*Exercise description*
Apart from the images, every record here needs to be copied exactly.

(Extracted records)
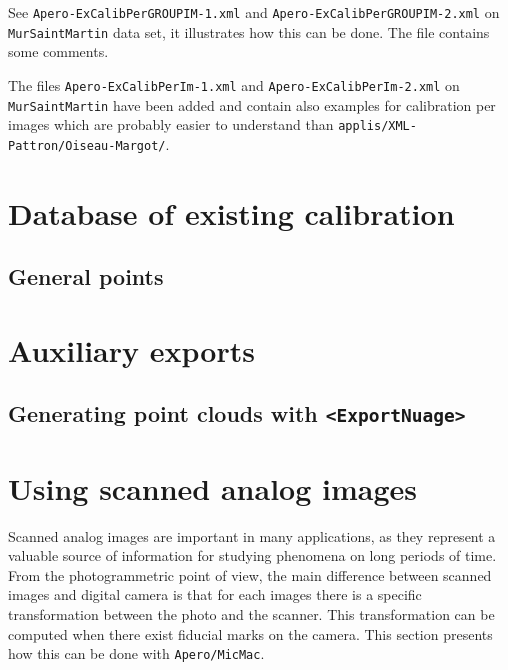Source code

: See {\tt Apero-ExCalibPerGROUPIM-1.xml} and
{\tt Apero-ExCalibPerGROUPIM-2.xml}  on  {\tt MurSaintMartin} data
set, it illustrates how this can be done. The file contains
some comments.


The files {\tt Apero-ExCalibPerIm-1.xml} and {\tt Apero-ExCalibPerIm-2.xml}
on  {\tt MurSaintMartin} have been added and contain also
examples for calibration per images which are probably easier to understand
than {\tt  applis/XML-Pattron/Oiseau-Margot/}.


\section{Database of existing calibration}

\label{DB:Calib}
\subsection{General points}


\section{Auxiliary exports}


\subsection{Generating point clouds with {\tt <ExportNuage>}}

\label{Ap:Exp:Nuage}



\section{Using scanned analog images}

\label{Analog:Image}
Scanned analog images are important in many applications, as they represent
a valuable source of information for studying phenomena on long periods of time.
From the photogrammetric point of view, the main difference between
scanned images and digital camera is that for each images there
is a specific  transformation between the photo and the scanner.
This transformation can be computed when there exist fiducial marks
on the camera. This section presents how this can be done with {\tt Apero/MicMac}.


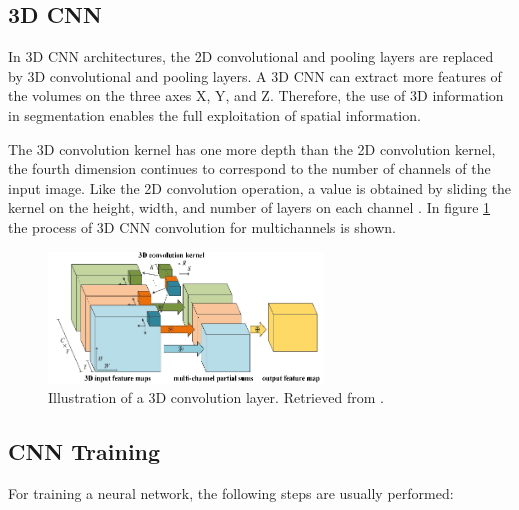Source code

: \subsection*{3D CNN}
\label{subsection:3dcnn}
In \ac{3D} \ac{CNN} architectures, the \ac{2D} convolutional and pooling layers are replaced by \ac{3D} convolutional and pooling layers. A \ac{3D} \ac{CNN} can extract more features of the volumes on the three axes X, Y, and Z. Therefore, the use of \ac{3D} information in segmentation enables the full exploitation of spatial information.

The \ac{3D} convolution kernel has one more depth than the \ac{2D} convolution kernel, the fourth dimension continues to correspond to the number of channels of the input image. Like the \ac{2D} convolution operation, a value is obtained by sliding the kernel on the height, width, and number of layers on each channel \cite{2018guide}. In figure \ref{fig:cnn_3D} the process of \ac{3D} \ac{CNN} convolution for multichannels is shown.

\begin{figure}[!htb]
  \centering
  \includegraphics[width=0.65\textwidth]{Images/3dconv.jpg}
  \caption[Illustration of a \ac{3D} convolution layer]{Illustration of a \ac{3D} convolution layer. Retrieved from \cite{CNN:3D}.}
  \label{fig:cnn_3D}
\end{figure}


\subsection{CNN Training}

For training a neural network, the following steps are usually performed:

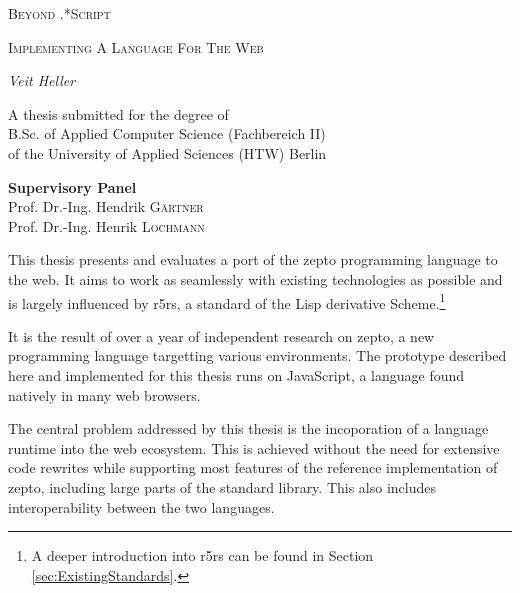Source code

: \documentclass[oneside,11pt,xetex]{scrbook}
\begin{document}
\begin{titlepage}
	\centering
	{\scshape\LARGE Beyond .*Script \par}
	\vspace{1cm}
	{\scshape\Large Implementing A Language For The Web\par}
	\vspace{2cm}
	{\Large\itshape Veit Heller\par}
	\vfill
  A thesis submitted for the degree of \\
  B.Sc. of Applied Computer Science (Fachbereich II) \\
  of the University of Applied Sciences (HTW) Berlin
	\vfill

  \textbf{Supervisory Panel}\\

  Prof. Dr.-Ing. Hendrik \textsc{Gärtner}\\

  Prof. Dr.-Ing. Henrik \textsc{Lochmann}\\
	\vfill

\end{titlepage}

\dedication{\small{\emph{For Meredith, Tobias and all the people who cope with me. Your undying support will not be forgotten.}}}


\frontmatter


This thesis presents and evaluates a port of the zepto programming language to the web. It aims to
work as seamlessly with existing technologies as possible and is largely influenced by \gls{r5rs},
a standard of the Lisp derivative Scheme.\footnote{A deeper introduction into \gls{r5rs} can be found
in Section \ref{sec:ExistingStandards}.}

It is the result of over a year of independent research on zepto, a new programming language
targetting various environments. The prototype described here and implemented for this
thesis runs on JavaScript, a language found natively in many web browsers.

The central problem addressed by this thesis is the incoporation of a language runtime
into the web ecosystem. This is achieved without the need for extensive code rewrites
while supporting most features of the reference implementation of zepto, including large
parts of the standard library. This also includes interoperability between the two languages.
\end{document}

*Result of the exercise*
Source code

: See {\tt Apero-ExCalibPerGROUPIM-1.xml} and
{\tt Apero-ExCalibPerGROUPIM-2.xml}  on  {\tt MurSaintMartin} data
set, it illustrates how this can be done. The file contains
some comments.


The files {\tt Apero-ExCalibPerIm-1.xml} and {\tt Apero-ExCalibPerIm-2.xml}
on  {\tt MurSaintMartin} have been added and contain also
examples for calibration per images which are probably easier to understand
than {\tt  applis/XML-Pattron/Oiseau-Margot/}.


\section{Database of existing calibration}

\label{DB:Calib}
\subsection{General points}


\section{Auxiliary exports}


\subsection{Generating point clouds with {\tt <ExportNuage>}}

\label{Ap:Exp:Nuage}



\section{Using scanned analog images}

\label{Analog:Image}
Scanned analog images are important in many applications, as they represent
a valuable source of information for studying phenomena on long periods of time.
From the photogrammetric point of view, the main difference between
scanned images and digital camera is that for each images there
is a specific  transformation between the photo and the scanner.
This transformation can be computed when there exist fiducial marks
on the camera. This section presents how this can be done with {\tt Apero/MicMac}.


Source code

: \subsection*{3D CNN}
\label{subsection:3dcnn}
In \ac{3D} \ac{CNN} architectures, the \ac{2D} convolutional and pooling layers are replaced by \ac{3D} convolutional and pooling layers. A \ac{3D} \ac{CNN} can extract more features of the volumes on the three axes X, Y, and Z. Therefore, the use of \ac{3D} information in segmentation enables the full exploitation of spatial information.

The \ac{3D} convolution kernel has one more depth than the \ac{2D} convolution kernel, the fourth dimension continues to correspond to the number of channels of the input image. Like the \ac{2D} convolution operation, a value is obtained by sliding the kernel on the height, width, and number of layers on each channel \cite{2018guide}. In figure \ref{fig:cnn_3D} the process of \ac{3D} \ac{CNN} convolution for multichannels is shown.

\begin{figure}[!htb]
  \centering
  \includegraphics[width=0.65\textwidth]{Images/3dconv.jpg}
  \caption[Illustration of a \ac{3D} convolution layer]{Illustration of a \ac{3D} convolution layer. Retrieved from \cite{CNN:3D}.}
  \label{fig:cnn_3D}
\end{figure}


\subsection{CNN Training}

For training a neural network, the following steps are usually performed:

Source code

: \documentclass[oneside,11pt,xetex]{scrbook}
\begin{document}
\begin{titlepage}
	\centering
	{\scshape\LARGE Beyond .*Script \par}
	\vspace{1cm}
	{\scshape\Large Implementing A Language For The Web\par}
	\vspace{2cm}
	{\Large\itshape Veit Heller\par}
	\vfill
  A thesis submitted for the degree of \\
  B.Sc. of Applied Computer Science (Fachbereich II) \\
  of the University of Applied Sciences (HTW) Berlin
	\vfill

  \textbf{Supervisory Panel}\\

  Prof. Dr.-Ing. Hendrik \textsc{Gärtner}\\

  Prof. Dr.-Ing. Henrik \textsc{Lochmann}\\
	\vfill

\end{titlepage}

\dedication{\small{\emph{For Meredith, Tobias and all the people who cope with me. Your undying support will not be forgotten.}}}


\frontmatter


This thesis presents and evaluates a port of the zepto programming language to the web. It aims to
work as seamlessly with existing technologies as possible and is largely influenced by \gls{r5rs},
a standard of the Lisp derivative Scheme.\footnote{A deeper introduction into \gls{r5rs} can be found
in Section \ref{sec:ExistingStandards}.}

It is the result of over a year of independent research on zepto, a new programming language
targetting various environments. The prototype described here and implemented for this
thesis runs on JavaScript, a language found natively in many web browsers.

The central problem addressed by this thesis is the incoporation of a language runtime
into the web ecosystem. This is achieved without the need for extensive code rewrites
while supporting most features of the reference implementation of zepto, including large
parts of the standard library. This also includes interoperability between the two languages.
\end{document}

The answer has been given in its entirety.